During the Second World War, the British built an airstrip on the island of Gan with crushed coral sand and few operating blocks in the island of Hithadhoo. The most common type of aircraft to come into Port T during the Second World War was the RAF Short Sunderland, named after the town of Sunderland in North East England where they were made, and PBY Catalina, which was made in the United States. Both of these were seaplanes with combat capabilities and were widely used by the RAF during the 1930s and 1940s. The personnel working in Port T came from RAF China Bay in Ceylon, now Sri Lanka, and they were tasked with service and return of these aircrafts. Port T was protected by anti-torpedo nets at the four channels of the atoll.

Port T did not see much combat action during the war, except for a German U-Boat that attacked an oil storage hulk called British Loyalty, while it was anchored off the island of Villingili in Addu Atoll. It was recorded that at 0900hrs on March 9th 1944,  German U-boat U-183 fired a torpedo between a gap in the anti-torpedo net at British Loyalty across the Gan Channel, (the channel between the islands of Gan and Villingili in Addu Atoll) hitting the vessel on the starboard side. The torpedo destroyed the engine room and flooded 3 of its tanks. Port T personnel managed to save the vessel by counter-flooding and used it after repairs till 1946 when Port T was closed. British Loyalty was scuttled and laid to rest in the Addu Atoll and is near Hithadhoo at 00°38’12”S, 73°07’24”E.

After the war, Port T was closed and all the installations destroyed or removed until 1957 when the British got Gan under a 100-year lease from the Maldivian government to open an RAF staging post in Addu. A new base was necessary for the British in the Indian Ocean to compensate for the closure of RAF Katunayake in Ceylon. Locals of Gan were relocated to Hithadhoo and other islands and the building work commenced in 1957. The British brought hundreds of Pakistani labourers to build the runway and the supporting buildings to Gan to work on their new base. RAF personnel lived in tents and temporary basic accommodations with thatched roofs until the buildings they needed were constructed. A new 2650 meters long concrete runway was built from east to west across the island with an air apron, fuel storage facilities and other necessary support buildings and the base were operational by May 1958. RAF Gan was used by refuelling aircrafts in their crossing of the Indian Ocean from East to West and was not limited to only British planes. Occasionally other aircrafts including American aircrafts landed at the base too.

The Crest of RAF Gan

During the course of its history, RAF Gan was not untouched by air accidents and mishaps. One such flight, TG579, from Katunayake to Gan crashed on approach just short of the runway in bad weather on the night of 1st March 1960. Miraculously everyone onboard survived, despite the loss of the four-engine Hastings aircraft. Another Hastings aircraft was also involved in a crash landing accident in RAF Gan in July 1959, without any fatalities. However, an Avro Shackleton aircraft crashed into the ocean in November 1967 en route from Gan to Changi in Singapore, killing 8 out 11 on-board. Other than these incidents operations at RAF Gan was smooth.

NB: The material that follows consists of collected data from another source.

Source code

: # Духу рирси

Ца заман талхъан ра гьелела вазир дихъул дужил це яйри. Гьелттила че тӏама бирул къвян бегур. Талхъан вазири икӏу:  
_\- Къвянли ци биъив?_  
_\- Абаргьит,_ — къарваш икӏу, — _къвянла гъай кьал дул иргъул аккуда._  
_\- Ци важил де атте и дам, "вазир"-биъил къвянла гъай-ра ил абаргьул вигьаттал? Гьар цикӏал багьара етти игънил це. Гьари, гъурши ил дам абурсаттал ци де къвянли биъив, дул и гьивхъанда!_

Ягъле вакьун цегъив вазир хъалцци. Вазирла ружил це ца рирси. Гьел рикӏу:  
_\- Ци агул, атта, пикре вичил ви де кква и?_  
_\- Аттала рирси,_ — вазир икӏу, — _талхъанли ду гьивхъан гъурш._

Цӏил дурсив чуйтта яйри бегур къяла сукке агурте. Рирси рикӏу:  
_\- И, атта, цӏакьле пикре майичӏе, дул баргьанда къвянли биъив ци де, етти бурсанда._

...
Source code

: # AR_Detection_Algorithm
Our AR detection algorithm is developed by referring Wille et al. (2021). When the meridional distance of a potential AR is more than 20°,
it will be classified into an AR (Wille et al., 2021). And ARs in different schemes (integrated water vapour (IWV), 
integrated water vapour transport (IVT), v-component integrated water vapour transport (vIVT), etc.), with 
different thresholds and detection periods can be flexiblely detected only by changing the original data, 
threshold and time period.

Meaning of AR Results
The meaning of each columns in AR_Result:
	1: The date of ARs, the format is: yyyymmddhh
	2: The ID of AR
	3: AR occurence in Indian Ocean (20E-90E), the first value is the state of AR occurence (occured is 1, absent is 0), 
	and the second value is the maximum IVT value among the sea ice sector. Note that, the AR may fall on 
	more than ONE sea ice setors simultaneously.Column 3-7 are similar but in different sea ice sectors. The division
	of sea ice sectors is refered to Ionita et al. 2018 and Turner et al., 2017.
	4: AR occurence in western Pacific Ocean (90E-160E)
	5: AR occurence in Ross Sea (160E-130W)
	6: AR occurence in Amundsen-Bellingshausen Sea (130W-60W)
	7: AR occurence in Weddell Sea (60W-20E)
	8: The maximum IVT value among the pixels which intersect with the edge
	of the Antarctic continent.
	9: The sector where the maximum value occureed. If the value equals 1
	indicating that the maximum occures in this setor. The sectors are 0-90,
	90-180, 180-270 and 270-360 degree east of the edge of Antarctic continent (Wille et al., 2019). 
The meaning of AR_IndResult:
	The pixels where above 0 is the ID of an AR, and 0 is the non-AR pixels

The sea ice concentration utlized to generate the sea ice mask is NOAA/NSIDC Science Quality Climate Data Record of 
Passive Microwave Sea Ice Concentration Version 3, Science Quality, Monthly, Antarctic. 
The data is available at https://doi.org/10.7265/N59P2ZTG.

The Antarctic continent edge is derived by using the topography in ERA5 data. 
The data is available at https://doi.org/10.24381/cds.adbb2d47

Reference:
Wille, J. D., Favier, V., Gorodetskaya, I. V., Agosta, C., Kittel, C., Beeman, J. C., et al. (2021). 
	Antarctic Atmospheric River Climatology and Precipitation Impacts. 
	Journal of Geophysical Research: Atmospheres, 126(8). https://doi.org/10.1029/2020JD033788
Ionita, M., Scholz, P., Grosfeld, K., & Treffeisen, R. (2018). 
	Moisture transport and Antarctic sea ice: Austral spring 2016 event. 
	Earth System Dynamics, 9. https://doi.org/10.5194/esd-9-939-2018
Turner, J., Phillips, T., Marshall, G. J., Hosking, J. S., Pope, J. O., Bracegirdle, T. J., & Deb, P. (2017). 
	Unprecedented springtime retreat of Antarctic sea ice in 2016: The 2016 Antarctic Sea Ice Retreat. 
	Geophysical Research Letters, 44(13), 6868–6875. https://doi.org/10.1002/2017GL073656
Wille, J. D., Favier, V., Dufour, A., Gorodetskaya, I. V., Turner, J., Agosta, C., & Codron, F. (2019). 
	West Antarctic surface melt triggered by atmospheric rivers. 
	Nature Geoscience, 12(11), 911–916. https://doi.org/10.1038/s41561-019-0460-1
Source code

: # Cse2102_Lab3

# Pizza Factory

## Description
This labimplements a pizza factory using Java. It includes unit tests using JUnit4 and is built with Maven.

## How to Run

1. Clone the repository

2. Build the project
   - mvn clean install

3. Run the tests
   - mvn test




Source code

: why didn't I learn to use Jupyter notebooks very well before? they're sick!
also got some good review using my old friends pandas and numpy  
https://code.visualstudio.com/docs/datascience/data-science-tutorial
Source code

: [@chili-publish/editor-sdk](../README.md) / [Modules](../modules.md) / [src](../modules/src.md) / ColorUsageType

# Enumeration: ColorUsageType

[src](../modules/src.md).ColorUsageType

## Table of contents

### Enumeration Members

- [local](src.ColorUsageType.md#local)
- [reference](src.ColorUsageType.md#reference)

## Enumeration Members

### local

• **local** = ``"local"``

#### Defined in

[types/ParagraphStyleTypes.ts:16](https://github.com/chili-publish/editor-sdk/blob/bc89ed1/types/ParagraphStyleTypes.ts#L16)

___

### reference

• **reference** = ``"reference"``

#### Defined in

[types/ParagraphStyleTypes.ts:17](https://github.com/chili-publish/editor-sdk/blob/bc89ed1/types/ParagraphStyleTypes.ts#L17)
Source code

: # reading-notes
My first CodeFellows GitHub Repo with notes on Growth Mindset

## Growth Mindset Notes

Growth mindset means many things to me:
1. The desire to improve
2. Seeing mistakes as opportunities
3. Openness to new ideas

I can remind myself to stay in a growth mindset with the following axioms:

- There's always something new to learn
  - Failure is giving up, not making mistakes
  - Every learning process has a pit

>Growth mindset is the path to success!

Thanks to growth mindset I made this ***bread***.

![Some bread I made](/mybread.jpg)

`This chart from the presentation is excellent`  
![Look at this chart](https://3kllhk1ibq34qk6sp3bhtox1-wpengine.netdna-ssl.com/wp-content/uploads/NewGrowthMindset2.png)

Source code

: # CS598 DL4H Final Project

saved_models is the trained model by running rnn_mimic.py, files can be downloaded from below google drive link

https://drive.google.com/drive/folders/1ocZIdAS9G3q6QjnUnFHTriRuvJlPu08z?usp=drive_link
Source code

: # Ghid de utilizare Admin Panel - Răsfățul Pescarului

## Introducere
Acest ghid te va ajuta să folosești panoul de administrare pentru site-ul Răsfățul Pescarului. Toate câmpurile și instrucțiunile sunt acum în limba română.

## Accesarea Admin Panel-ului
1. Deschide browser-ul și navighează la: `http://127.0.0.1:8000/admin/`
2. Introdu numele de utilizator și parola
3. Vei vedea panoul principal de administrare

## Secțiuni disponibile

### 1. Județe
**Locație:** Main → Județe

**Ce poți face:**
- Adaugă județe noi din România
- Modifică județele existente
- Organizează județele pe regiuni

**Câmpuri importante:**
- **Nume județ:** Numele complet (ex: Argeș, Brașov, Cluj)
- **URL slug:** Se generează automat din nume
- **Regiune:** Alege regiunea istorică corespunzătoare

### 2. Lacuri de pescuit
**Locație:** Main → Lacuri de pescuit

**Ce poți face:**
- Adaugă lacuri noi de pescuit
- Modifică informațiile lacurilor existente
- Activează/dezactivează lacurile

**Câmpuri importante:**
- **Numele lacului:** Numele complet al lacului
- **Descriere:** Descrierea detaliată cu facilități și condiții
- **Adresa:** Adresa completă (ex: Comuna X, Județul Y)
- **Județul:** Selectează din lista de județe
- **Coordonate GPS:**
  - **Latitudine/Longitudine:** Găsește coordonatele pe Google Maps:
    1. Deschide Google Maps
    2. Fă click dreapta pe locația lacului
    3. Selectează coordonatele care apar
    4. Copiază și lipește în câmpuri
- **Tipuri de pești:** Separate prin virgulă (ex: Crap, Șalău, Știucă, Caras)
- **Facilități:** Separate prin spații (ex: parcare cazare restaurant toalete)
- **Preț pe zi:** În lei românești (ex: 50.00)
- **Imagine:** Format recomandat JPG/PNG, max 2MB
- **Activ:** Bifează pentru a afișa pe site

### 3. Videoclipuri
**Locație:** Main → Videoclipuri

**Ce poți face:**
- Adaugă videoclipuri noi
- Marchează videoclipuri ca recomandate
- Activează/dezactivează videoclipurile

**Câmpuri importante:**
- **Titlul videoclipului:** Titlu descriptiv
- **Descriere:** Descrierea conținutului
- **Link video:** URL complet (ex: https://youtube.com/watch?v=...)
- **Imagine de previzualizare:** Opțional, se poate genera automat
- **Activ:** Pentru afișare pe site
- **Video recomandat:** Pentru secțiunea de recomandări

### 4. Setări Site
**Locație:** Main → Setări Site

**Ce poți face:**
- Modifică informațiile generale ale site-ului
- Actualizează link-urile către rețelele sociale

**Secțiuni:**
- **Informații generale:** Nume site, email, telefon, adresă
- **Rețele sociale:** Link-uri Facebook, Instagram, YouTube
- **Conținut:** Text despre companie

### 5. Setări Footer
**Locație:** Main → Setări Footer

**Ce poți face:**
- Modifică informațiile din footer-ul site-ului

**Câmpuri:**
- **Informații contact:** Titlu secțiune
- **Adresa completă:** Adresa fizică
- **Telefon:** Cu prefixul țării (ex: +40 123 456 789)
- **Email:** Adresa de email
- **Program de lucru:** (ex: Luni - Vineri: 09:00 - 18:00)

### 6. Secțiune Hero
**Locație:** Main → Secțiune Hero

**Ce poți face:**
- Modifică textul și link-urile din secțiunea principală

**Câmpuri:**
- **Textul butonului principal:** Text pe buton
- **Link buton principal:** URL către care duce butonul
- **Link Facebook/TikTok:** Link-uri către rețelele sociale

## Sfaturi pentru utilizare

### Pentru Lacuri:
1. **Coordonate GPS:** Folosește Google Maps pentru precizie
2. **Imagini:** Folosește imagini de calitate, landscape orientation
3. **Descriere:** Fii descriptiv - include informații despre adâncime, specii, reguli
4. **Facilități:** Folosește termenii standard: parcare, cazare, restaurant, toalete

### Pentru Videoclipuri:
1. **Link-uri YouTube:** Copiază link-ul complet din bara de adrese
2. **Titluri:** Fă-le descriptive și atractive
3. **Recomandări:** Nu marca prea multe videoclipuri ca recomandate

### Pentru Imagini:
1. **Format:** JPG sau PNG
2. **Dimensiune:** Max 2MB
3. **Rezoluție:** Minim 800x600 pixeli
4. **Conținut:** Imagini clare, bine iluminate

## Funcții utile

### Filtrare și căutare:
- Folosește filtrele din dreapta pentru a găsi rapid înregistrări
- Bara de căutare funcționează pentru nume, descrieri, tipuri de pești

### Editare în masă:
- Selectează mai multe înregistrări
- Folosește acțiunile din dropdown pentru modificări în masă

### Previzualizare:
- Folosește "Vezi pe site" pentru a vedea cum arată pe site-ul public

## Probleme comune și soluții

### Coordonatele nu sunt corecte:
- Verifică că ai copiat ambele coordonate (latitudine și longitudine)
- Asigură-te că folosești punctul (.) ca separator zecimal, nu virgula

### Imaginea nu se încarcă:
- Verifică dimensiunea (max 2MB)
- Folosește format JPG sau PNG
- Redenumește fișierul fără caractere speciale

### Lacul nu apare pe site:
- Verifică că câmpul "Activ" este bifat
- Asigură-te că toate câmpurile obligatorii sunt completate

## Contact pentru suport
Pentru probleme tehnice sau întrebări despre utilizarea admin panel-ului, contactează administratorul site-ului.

RAF Gan was dubbed as the RAF’s loneliest base by The Illustrated London News in its December 1970’s issue, citing the remoteness of the island. Nevertheless there were many options for the airmen to indulge in, once in RAF Gan. These included an open-air cinema, picnics to nearby Villingili, an immature radio station run by the RAF Gan servicemen, a music band, a football team and various sports facilities.

An Avro Vulcan Aircraft flying over RAF Gan in 1960

RAF Gan closed on 1st April 1976 as the importance of the base declined with the waned British Empire. However, the British manage to have some presence in the Indian Ocean through its access to the American base in the Chagos Islands. The people who worked and lived in RAF Gan hosts occasional reunions including visits to Gan in 2010 and 2016, where they share their stories of the base with locals and each other, and revisit the sites of the base in what is today’s Gan International Airport in Addu. Through its veterans, the era of RAF Gan is one of the most well documented and well recorded periods in Addu and Gan’s history, if not the most well preserved period.